→ **ASSIGNMENT**
A complete answer lists every line of the entries below where the string "topics" appears.
** Opening SOURCE RECORDS block **
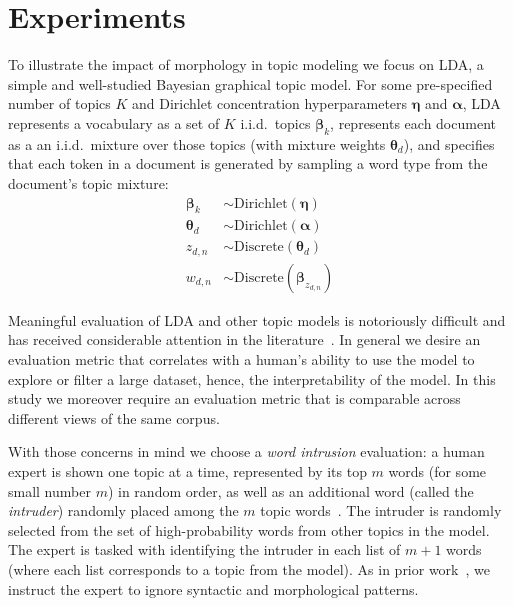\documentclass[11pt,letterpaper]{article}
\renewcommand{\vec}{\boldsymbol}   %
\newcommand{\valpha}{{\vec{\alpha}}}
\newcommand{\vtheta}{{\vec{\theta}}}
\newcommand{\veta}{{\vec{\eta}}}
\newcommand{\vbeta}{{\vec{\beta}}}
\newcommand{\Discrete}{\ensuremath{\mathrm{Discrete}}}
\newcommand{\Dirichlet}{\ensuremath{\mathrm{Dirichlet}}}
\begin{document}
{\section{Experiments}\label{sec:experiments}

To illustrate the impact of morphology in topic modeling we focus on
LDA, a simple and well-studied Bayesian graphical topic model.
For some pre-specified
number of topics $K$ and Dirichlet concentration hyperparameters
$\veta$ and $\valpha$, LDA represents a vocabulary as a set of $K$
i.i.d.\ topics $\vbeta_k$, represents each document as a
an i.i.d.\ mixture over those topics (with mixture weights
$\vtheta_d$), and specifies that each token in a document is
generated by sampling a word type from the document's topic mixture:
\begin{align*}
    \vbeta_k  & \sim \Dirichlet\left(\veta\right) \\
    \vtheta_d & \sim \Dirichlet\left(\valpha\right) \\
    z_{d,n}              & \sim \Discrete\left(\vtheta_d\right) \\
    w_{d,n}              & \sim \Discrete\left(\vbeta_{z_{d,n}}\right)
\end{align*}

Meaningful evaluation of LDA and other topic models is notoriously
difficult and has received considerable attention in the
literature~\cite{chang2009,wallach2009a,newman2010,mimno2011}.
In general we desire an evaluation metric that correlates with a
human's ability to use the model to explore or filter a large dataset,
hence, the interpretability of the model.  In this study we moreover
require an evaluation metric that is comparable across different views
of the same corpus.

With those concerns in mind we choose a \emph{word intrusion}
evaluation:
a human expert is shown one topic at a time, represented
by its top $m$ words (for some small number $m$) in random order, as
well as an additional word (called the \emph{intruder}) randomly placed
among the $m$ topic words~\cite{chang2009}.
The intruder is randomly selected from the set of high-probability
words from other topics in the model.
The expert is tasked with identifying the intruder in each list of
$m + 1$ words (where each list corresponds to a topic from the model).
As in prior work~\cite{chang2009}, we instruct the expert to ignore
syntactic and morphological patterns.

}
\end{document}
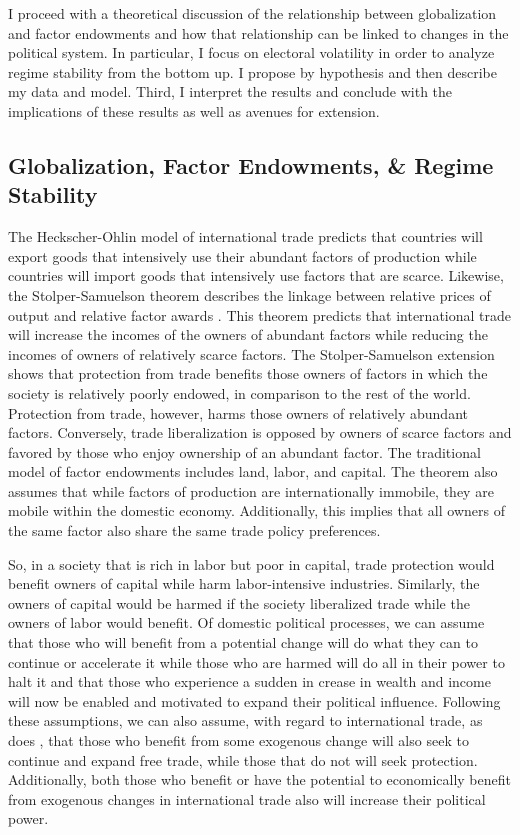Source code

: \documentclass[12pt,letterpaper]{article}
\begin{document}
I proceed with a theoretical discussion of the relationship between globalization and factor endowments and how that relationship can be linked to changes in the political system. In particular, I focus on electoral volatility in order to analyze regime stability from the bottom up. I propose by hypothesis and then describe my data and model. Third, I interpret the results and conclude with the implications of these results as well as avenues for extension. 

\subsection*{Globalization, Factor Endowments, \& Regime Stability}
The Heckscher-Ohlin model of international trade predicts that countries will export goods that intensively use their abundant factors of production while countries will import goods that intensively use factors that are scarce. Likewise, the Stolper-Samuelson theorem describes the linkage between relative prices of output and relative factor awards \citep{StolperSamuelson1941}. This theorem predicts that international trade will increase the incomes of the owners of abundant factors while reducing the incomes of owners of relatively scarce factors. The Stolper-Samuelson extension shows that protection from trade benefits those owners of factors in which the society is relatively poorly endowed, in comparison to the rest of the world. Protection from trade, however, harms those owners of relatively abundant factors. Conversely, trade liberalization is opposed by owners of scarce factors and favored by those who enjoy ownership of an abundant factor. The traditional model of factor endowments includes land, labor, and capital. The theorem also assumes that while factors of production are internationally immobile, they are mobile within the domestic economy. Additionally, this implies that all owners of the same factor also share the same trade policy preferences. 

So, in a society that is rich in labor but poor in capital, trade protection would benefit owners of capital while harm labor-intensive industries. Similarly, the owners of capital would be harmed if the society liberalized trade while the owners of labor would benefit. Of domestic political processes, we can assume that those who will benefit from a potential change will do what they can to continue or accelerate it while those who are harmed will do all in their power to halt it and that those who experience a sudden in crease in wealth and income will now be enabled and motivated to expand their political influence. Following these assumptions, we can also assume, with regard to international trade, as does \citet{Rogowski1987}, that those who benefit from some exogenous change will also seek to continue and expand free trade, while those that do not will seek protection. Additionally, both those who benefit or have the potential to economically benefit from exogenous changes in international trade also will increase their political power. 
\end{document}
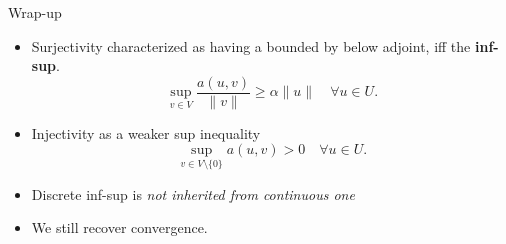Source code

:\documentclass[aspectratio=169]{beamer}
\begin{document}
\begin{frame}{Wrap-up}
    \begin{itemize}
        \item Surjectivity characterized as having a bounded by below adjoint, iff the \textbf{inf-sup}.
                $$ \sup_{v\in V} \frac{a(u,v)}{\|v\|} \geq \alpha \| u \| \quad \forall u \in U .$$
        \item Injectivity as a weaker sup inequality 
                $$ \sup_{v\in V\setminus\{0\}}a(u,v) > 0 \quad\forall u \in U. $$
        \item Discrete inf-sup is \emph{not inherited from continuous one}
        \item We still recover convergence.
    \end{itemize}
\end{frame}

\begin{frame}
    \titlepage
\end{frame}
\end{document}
** Closing SOURCE RECORDS block **
→ **SOLUTION FOR THIS PROBLEM**
number of topics $K$ and Dirichlet concentration hyperparameters
i.i.d.\ topics $\vbeta_k$, represents each document as a
an i.i.d.\ mixture over those topics (with mixture weights
words from other topics in the model.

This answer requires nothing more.